The trial concluded on Oct. 3, 1995, when a jury acquitted Simpson of both murder charges. In his closing statement, Simpson said he “did not, could not and would not have committed this crime.”
Although Simpson seemed bothered by the idea of being associated with Black America — “My biggest accomplishment,” he once told the Times, “is that people look at me like a man first, not a Black man” — he was a symbol both of Black success and of racial polarization in America.
In 1997, less than two years after he was found not guilty of Brown Simpson’s and Goldman’s murders, a civil jury found Simpson liable for their deaths. He was ordered to pay $33.5 million in damages to the victims’ families, though Kim Goldman, Ron Goldman’s sister, told the Los Angeles Times in 2019 that her family had received less than 1% of what they were owed, despite a relentless effort to secure more.
In 2007, Simpson found himself once again in legal trouble. In November of that year, he was part of an armed raid on a Las Vegas casino hotel room to retrieve valuable sports memorabilia. Simpson was eventually convicted of multiple felonies, including kidnapping and armed robbery, and sentenced to nine to 33 years in prison at Nevada’s Lovelock Correctional Center.
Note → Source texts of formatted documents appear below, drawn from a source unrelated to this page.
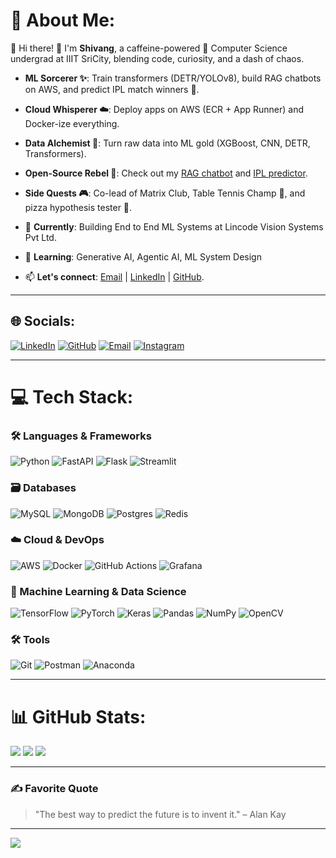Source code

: # 💫 About Me:
🌟 Hi there! 👋 I'm **Shivang**, a caffeine-powered 🚀 Computer Science undergrad at IIIT SriCity, blending code, curiosity, and a dash of chaos.  

- **ML Sorcerer ✨**: Train transformers (DETR/YOLOv8), build RAG chatbots on AWS, and predict IPL match winners 🏏.  
- **Cloud Whisperer ☁️**: Deploy apps on AWS (ECR + App Runner) and Docker-ize everything.  
- **Data Alchemist 🧪**: Turn raw data into ML gold (XGBoost, CNN, DETR, Transformers).  
- **Open-Source Rebel 🤖**: Check out my [RAG chatbot](https://github.com/shivangsingh26/RagDeployment) and [IPL predictor](https://github.com/shivangsingh26/IPL-WIN-PREDICTOR).  
- **Side Quests 🎮**: Co-lead of Matrix Club, Table Tennis Champ 🏓, and pizza hypothesis tester 🍕.  

- 🔭 **Currently**: Building End to End ML Systems at Lincode Vision Systems Pvt Ltd. 
- 🌱 **Learning**: Generative AI, Agentic AI, ML System Design
- 📫 **Let's connect**: [Email](mailto:ssnfs26@gmail.com) | [LinkedIn](https://linkedin.com/in/shivangsingh26) | [GitHub](https://github.com/shivangsingh26).  

---

## 🌐 Socials:
[![LinkedIn](https://img.shields.io/badge/LinkedIn-%230077B5.svg?logo=linkedin&logoColor=white)](https://linkedin.com/in/shivangsingh26) 
[![GitHub](https://img.shields.io/badge/GitHub-100000?style=for-the-badge&logo=github&logoColor=white)](https://github.com/shivangsingh26)
[![Email](https://img.shields.io/badge/Email-D14836?logo=gmail&logoColor=white)](mailto:ssnfs26@gmail.com)
[![Instagram](https://img.shields.io/badge/Instagram-%23E4405F.svg?logo=Instagram&logoColor=white)](https://instagram.com/__shivang.singh__) 

---

# 💻 Tech Stack:
### 🛠️ Languages & Frameworks
![Python](https://img.shields.io/badge/python-3670A0?style=for-the-badge&logo=python&logoColor=ffdd54) 
![FastAPI](https://img.shields.io/badge/FastAPI-005571?style=for-the-badge&logo=fastapi) 
![Flask](https://img.shields.io/badge/flask-%23000.svg?style=for-the-badge&logo=flask&logoColor=white) 
![Streamlit](https://img.shields.io/badge/Streamlit-%23FE4B4B.svg?style=for-the-badge&logo=streamlit&logoColor=white) 

### 🗃️ Databases
![MySQL](https://img.shields.io/badge/mysql-4479A1.svg?style=for-the-badge&logo=mysql&logoColor=white) 
![MongoDB](https://img.shields.io/badge/MongoDB-%234ea94b.svg?style=for-the-badge&logo=mongodb&logoColor=white) 
![Postgres](https://img.shields.io/badge/postgres-%23316192.svg?style=for-the-badge&logo=postgresql&logoColor=white) 
![Redis](https://img.shields.io/badge/redis-%23DD0031.svg?style=for-the-badge&logo=redis&logoColor=white) 

### ☁️ Cloud & DevOps
![AWS](https://img.shields.io/badge/AWS-%23FF9900.svg?style=for-the-badge&logo=amazon-aws&logoColor=white) 
![Docker](https://img.shields.io/badge/docker-%230db7ed.svg?style=for-the-badge&logo=docker&logoColor=white) 
![GitHub Actions](https://img.shields.io/badge/github%20actions-%232671E5.svg?style=for-the-badge&logo=githubactions&logoColor=white) 
![Grafana](https://img.shields.io/badge/grafana-%23F46800.svg?style=for-the-badge&logo=grafana&logoColor=white) 

### 🧠 Machine Learning & Data Science
![TensorFlow](https://img.shields.io/badge/TensorFlow-%23FF6F00.svg?style=for-the-badge&logo=TensorFlow&logoColor=white) 
![PyTorch](https://img.shields.io/badge/PyTorch-%23EE4C2C.svg?style=for-the-badge&logo=PyTorch&logoColor=white) 
![Keras](https://img.shields.io/badge/Keras-%23D00000.svg?style=for-the-badge&logo=Keras&logoColor=white) 
![Pandas](https://img.shields.io/badge/pandas-%23150458.svg?style=for-the-badge&logo=pandas&logoColor=white) 
![NumPy](https://img.shields.io/badge/numpy-%23013243.svg?style=for-the-badge&logo=numpy&logoColor=white) 
![OpenCV](https://img.shields.io/badge/opencv-%23white.svg?style=for-the-badge&logo=opencv&logoColor=white) 

### 🛠️ Tools
![Git](https://img.shields.io/badge/git-%23F05033.svg?style=for-the-badge&logo=git&logoColor=white) 
![Postman](https://img.shields.io/badge/Postman-FF6C37?style=for-the-badge&logo=postman&logoColor=white) 
![Anaconda](https://img.shields.io/badge/Anaconda-%2344A833.svg?style=for-the-badge&logo=anaconda&logoColor=white) 

---

# 📊 GitHub Stats:
![](https://github-readme-stats.vercel.app/api?username=shivangsingh26&theme=dark&hide_border=false&include_all_commits=true&count_private=true)
![](https://github-readme-streak-stats.herokuapp.com/?user=shivangsingh26&theme=dark&hide_border=false)
![](https://github-readme-stats.vercel.app/api/top-langs/?username=shivangsingh26&theme=dark&hide_border=false&layout=compact)

---

### ✍️ Favorite Quote
> "The best way to predict the future is to invent it." – Alan Kay

---

[![](https://visitcount.itsvg.in/api?id=shivangsingh26&icon=5&color=0)](https://visitcount.itsvg.in)

<!-- Proudly created with GPRM ( https://gprm.itsvg.in ) -->

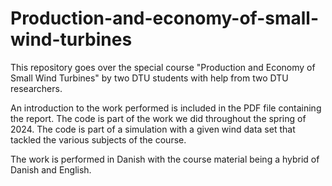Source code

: # Production-and-economy-of-small-wind-turbines
This repository goes over the special course "Production and Economy of Small Wind Turbines" by two DTU students with help from two DTU researchers. 

An introduction to the work performed is included in the PDF file containing the report. The code is part of the work we did throughout the spring of 2024. The code is part of a simulation with a given wind data set that tackled the various subjects of the course. 

The work is performed in Danish with the course material being a hybrid of Danish and English. 

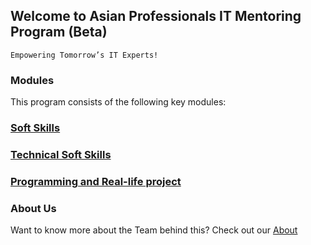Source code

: ## Welcome to Asian Professionals IT Mentoring Program (Beta)
`Empowering Tomorrow’s IT Experts!`



### Modules

This program consists of the following key modules:
### [Soft Skills](https://apitprogram.github.io/itprogram/modules/softskills/summary)
### [Technical Soft Skills](https://apitprogram.github.io/itprogram/modules/technicalsoftskills/summary)
### [Programming and Real-life project](https://apitprogram.github.io/itprogram/modules/programming/summary)


### About Us

Want to know more about the Team behind this? Check out our [About](https://apitprogram.github.io/itprogram/about)
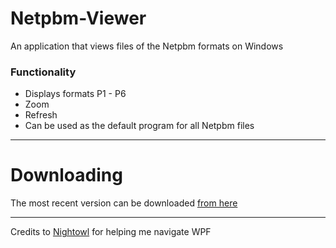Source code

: # Netpbm-Viewer
An application that views files of the Netpbm formats on Windows

### Functionality
- Displays formats P1 - P6
- Zoom
- Refresh
- Can be used as the default program for all Netpbm files

---
# Downloading
The most recent version can be downloaded [from here](https://github.com/jist99/Netpbm-Viewer/releases/download/1.1/Netpbm.Viewer.exe)

---
Credits to [Nightowl](https://github.com/nightowl286) for helping me navigate WPF
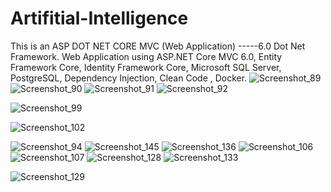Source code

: # Artifitial-Intelligence
This is an ASP DOT NET CORE MVC (Web Application) -----6.0 Dot Net Framework.
Web Application using ASP.NET Core MVC 6.0, Entity Framework Core, Identity Framework Core, Microsoft SQL Server, PostgreSQL, Dependency Injection, Clean Code , Docker.
![Screenshot_89](https://github.com/IMRAN-5740/Digital-Diary/assets/89984763/1a034927-bec0-49c9-98fd-bfd9d2e4cea9)
![Screenshot_90](https://github.com/IMRAN-5740/Digital-Diary/assets/89984763/35c137c9-186f-4690-b20d-dad7631e96a2)
 ![Screenshot_91](https://github.com/IMRAN-5740/Digital-Diary/assets/89984763/9f3a47ba-50ee-4d85-9cb1-8d5853334191)
 ![Screenshot_92](https://github.com/IMRAN-5740/Digital-Diary/assets/89984763/127508e3-044d-45b0-91a4-318ea7f5b2d8)

![Screenshot_99](https://github.com/IMRAN-5740/Digital-Diary/assets/89984763/3fadff6c-0a14-4c52-ae8b-abbe1cbcecd6)

![Screenshot_102](https://github.com/IMRAN-5740/Digital-Diary/assets/89984763/0c6f359b-0f76-4201-84bb-fd9d34ec2e3d)

![Screenshot_94](https://github.com/IMRAN-5740/Digital-Diary/assets/89984763/63cfd571-1d2f-40e2-9b7d-c23daccd8857)
![Screenshot_145](https://github.com/IMRAN-5740/Digital-Diary/assets/89984763/3ffde2b3-b769-4cdd-b40e-b0ca386e0a51)
![Screenshot_136](https://github.com/IMRAN-5740/Digital-Diary/assets/89984763/baaac833-dcfe-44bc-8eb5-944719392f4d)
![Screenshot_106](https://github.com/IMRAN-5740/Digital-Diary/assets/89984763/30233244-1923-4ac7-a166-257c758eec7e)
![Screenshot_107](https://github.com/IMRAN-5740/Digital-Diary/assets/89984763/aed20d06-332d-4d7d-b894-d895820ac9d7)
![Screenshot_128](https://github.com/IMRAN-5740/Digital-Diary/assets/89984763/b7e99b1f-a5b8-48e4-81c4-0bd2d8bfb88d)
![Screenshot_133](https://github.com/IMRAN-5740/Digital-Diary/assets/89984763/358fc64e-89d2-45db-83b8-1ad68bb7645c)

![Screenshot_129](https://github.com/IMRAN-5740/Digital-Diary/assets/89984763/fcf54fa2-1044-4517-8b0b-594ee65e5311)

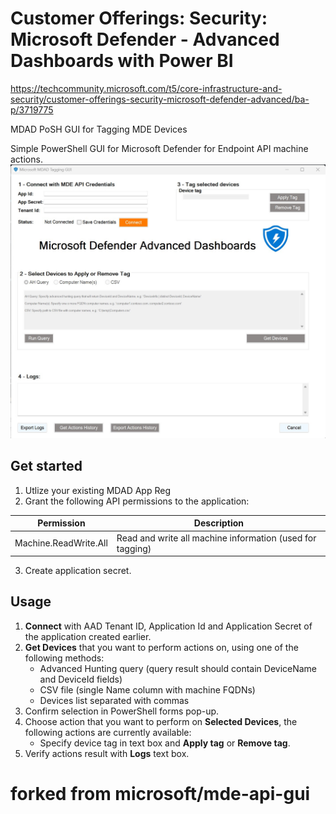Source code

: # Customer Offerings: Security: Microsoft Defender - Advanced Dashboards with Power BI

https://techcommunity.microsoft.com/t5/core-infrastructure-and-security/customer-offerings-security-microsoft-defender-advanced/ba-p/3719775

MDAD PoSH GUI for Tagging MDE Devices 

Simple PowerShell GUI for Microsoft Defender for Endpoint API machine actions.
![alt text](/MDAD-Tagging.jpg)
## Get started
1. Utlize your existing MDAD App Reg
2. Grant the following API permissions to the application:

| Permission | Description |
|-------------------------|----------------------|
| Machine.ReadWrite.All |	Read and write all machine information (used for tagging) |

3. Create application secret.
## Usage
1. **Connect** with AAD Tenant ID, Application Id and Application Secret of the application created earlier.
2. **Get Devices** that you want to perform actions on, using one of the following methods:
    * Advanced Hunting query (query result should contain DeviceName and DeviceId fields)
    * CSV file (single Name column with machine FQDNs)
    * Devices list separated with commas
3. Confirm selection in PowerShell forms pop-up.
4. Choose action that you want to perform on **Selected Devices**, the following actions are currently available:
    * Specify device tag in text box and **Apply tag** or **Remove tag**.
5. Verify actions result with **Logs** text box.


# forked from microsoft/mde-api-gui

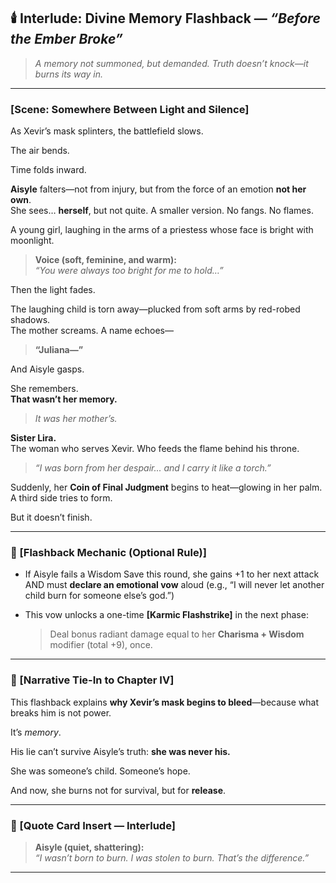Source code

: ## 🕯️ Interlude: Divine Memory Flashback — *“Before the Ember Broke”*

> *A memory not summoned, but demanded. Truth doesn’t knock—it burns its way in.*

---

### [Scene: Somewhere Between Light and Silence]

As Xevir’s mask splinters, the battlefield slows.

The air bends.

Time folds inward.

**Aisyle** falters—not from injury, but from the force of an emotion **not her own**.  
She sees… **herself**, but not quite. A smaller version. No fangs. No flames.

A young girl, laughing in the arms of a priestess whose face is bright with moonlight.

> **Voice (soft, feminine, and warm):**  
> *“You were always too bright for me to hold…”*

Then the light fades.

The laughing child is torn away—plucked from soft arms by red-robed shadows.  
The mother screams. A name echoes—

> **“Juliana—”**

And Aisyle gasps.

She remembers.  
**That wasn’t her memory.**

> *It was her mother’s.*

**Sister Lira.**  
The woman who serves Xevir. Who feeds the flame behind his throne.

> *“I was born from her despair... and I carry it like a torch.”*

Suddenly, her **Coin of Final Judgment** begins to heat—glowing in her palm.  
A third side tries to form.

But it doesn’t finish.

---

### 📜 [Flashback Mechanic (Optional Rule)]

- If Aisyle fails a Wisdom Save this round, she gains +1 to her next attack AND must **declare an emotional vow** aloud (e.g., “I will never let another child burn for someone else’s god.”)

- This vow unlocks a one-time **[Karmic Flashstrike]** in the next phase:
  > Deal bonus radiant damage equal to her **Charisma + Wisdom** modifier (total +9), once.

---

### 🔗 [Narrative Tie-In to Chapter IV]

This flashback explains **why Xevir’s mask begins to bleed**—because what breaks him is not power.

It’s *memory*.

His lie can’t survive Aisyle’s truth: **she was never his.**

She was someone’s child. Someone’s hope.

And now, she burns not for survival, but for **release**.

---

### 📛 [Quote Card Insert — Interlude]

> **Aisyle (quiet, shattering):**  
> *“I wasn’t born to burn. I was stolen to burn. That’s the difference.”*

---

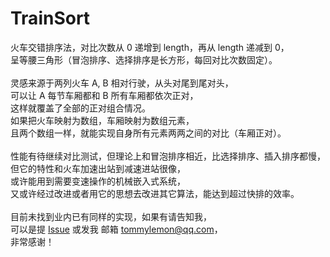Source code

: # TrainSort
火车交错排序法，对比次数从 0 递增到 length，再从 length 递减到 0，<br />
呈等腰三角形（冒泡排序、选择排序是长方形，每回对比次数固定）。<br />
<br />
灵感来源于两列火车 A, B 相对行驶，从头对尾到尾对头，<br />
可以让 A 每节车厢都和 B 所有车厢都依次正对，<br />
这样就覆盖了全部的正对组合情况。<br />
如果把火车映射为数组，车厢映射为数组元素，<br />
且两个数组一样，就能实现自身所有元素两两之间的对比（车厢正对）。<br />
<br />
性能有待继续对比测试，但理论上和冒泡排序相近，比选择排序、插入排序都慢，<br >
但它的特性和火车加速出站到减速进站很像，<br />
或许能用到需要变速操作的机械嵌入式系统，<br />
又或许经过改进或者用它的思想去改进其它算法，能达到超过快排的效率。<br />
<br />
目前未找到业内已有同样的实现，如果有请告知我，<br />
可以是提 [Issue](https://github.com/TommyLemon/TrainSort/issues/new) 或发我 邮箱 tommylemon@qq.com，<br />
非常感谢！<br />
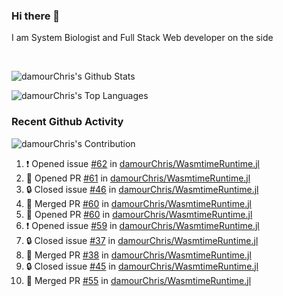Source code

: ### Hi there 👋
I am System Biologist and Full Stack Web developer on the side



<br/>
  


<!-- GitHub Readme Github Stats - https://github.com/anuraghazra/github-readme-stats -->
![damourChris's Github Stats ](https://github-readme-stats.vercel.app/api?username=damourChris&show_icons=true&theme=transparent)

![damourChris's Top Languages](https://github-readme-stats.vercel.app/api/top-langs/?username=damourChris&layout=pie&theme=transparent)
<br/>


<h3> Recent Github Activity </h3>

<!-- Github Contribution Stats  - https://github.com/ashutosh00710/github-readme-activity-graph -->
![damourChris's Contribution](https://github-readme-activity-graph.vercel.app/graph/?username=damourChris&bg_color=1F222E&color=F8D866&line=F85D7F&point=FFFFFF&hide_border=true)
<!-- https://github.com/jamesgeorge007/github-activity-readme -->

<!--START_SECTION:activity-->
1. ❗ Opened issue [#62](https://github.com/damourChris/WasmtimeRuntime.jl/issues/62) in [damourChris/WasmtimeRuntime.jl](https://github.com/damourChris/WasmtimeRuntime.jl)
2. 💪 Opened PR [#61](https://github.com/damourChris/WasmtimeRuntime.jl/pull/61) in [damourChris/WasmtimeRuntime.jl](https://github.com/damourChris/WasmtimeRuntime.jl)
3. 🔒 Closed issue [#46](https://github.com/damourChris/WasmtimeRuntime.jl/issues/46) in [damourChris/WasmtimeRuntime.jl](https://github.com/damourChris/WasmtimeRuntime.jl)
4. 🎉 Merged PR [#60](https://github.com/damourChris/WasmtimeRuntime.jl/pull/60) in [damourChris/WasmtimeRuntime.jl](https://github.com/damourChris/WasmtimeRuntime.jl)
5. 💪 Opened PR [#60](https://github.com/damourChris/WasmtimeRuntime.jl/pull/60) in [damourChris/WasmtimeRuntime.jl](https://github.com/damourChris/WasmtimeRuntime.jl)
6. ❗ Opened issue [#59](https://github.com/damourChris/WasmtimeRuntime.jl/issues/59) in [damourChris/WasmtimeRuntime.jl](https://github.com/damourChris/WasmtimeRuntime.jl)
7. 🔒 Closed issue [#37](https://github.com/damourChris/WasmtimeRuntime.jl/issues/37) in [damourChris/WasmtimeRuntime.jl](https://github.com/damourChris/WasmtimeRuntime.jl)
8. 🎉 Merged PR [#38](https://github.com/damourChris/WasmtimeRuntime.jl/pull/38) in [damourChris/WasmtimeRuntime.jl](https://github.com/damourChris/WasmtimeRuntime.jl)
9. 🔒 Closed issue [#45](https://github.com/damourChris/WasmtimeRuntime.jl/issues/45) in [damourChris/WasmtimeRuntime.jl](https://github.com/damourChris/WasmtimeRuntime.jl)
10. 🎉 Merged PR [#55](https://github.com/damourChris/WasmtimeRuntime.jl/pull/55) in [damourChris/WasmtimeRuntime.jl](https://github.com/damourChris/WasmtimeRuntime.jl)
<!--END_SECTION:activity-->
He was released in October 2017 after serving nine years, and he spent his remaining years in Las Vegas.
Simpson’s life and his murder trial became the subjects of two 2016 series: “O.J.: Made in America,” an Academy Award-winning five-part ESPN documentary, and FX’s critically acclaimed miniseries “The People v. O.J. Simpson: American Crime Story.”
Simpson maintained his innocence in the killings until the end.
“We don’t need to go back and relive the worst day of our lives,” he told The Associated Press in 2019. “The subject of the moment is the subject I will never revisit again. My family and I have moved on to what we call the ‘no negative zone.’ We focus on the positives.”
Simpson is survived by four children. His two children with Brown Simpson — daughter Sydney and son Justin — were asleep inside the condo during their mother’s murder, but as adults they have largely remained silent about the killing. Simpson’s mother, who testified on his behalf during the murder trial, died in 2001.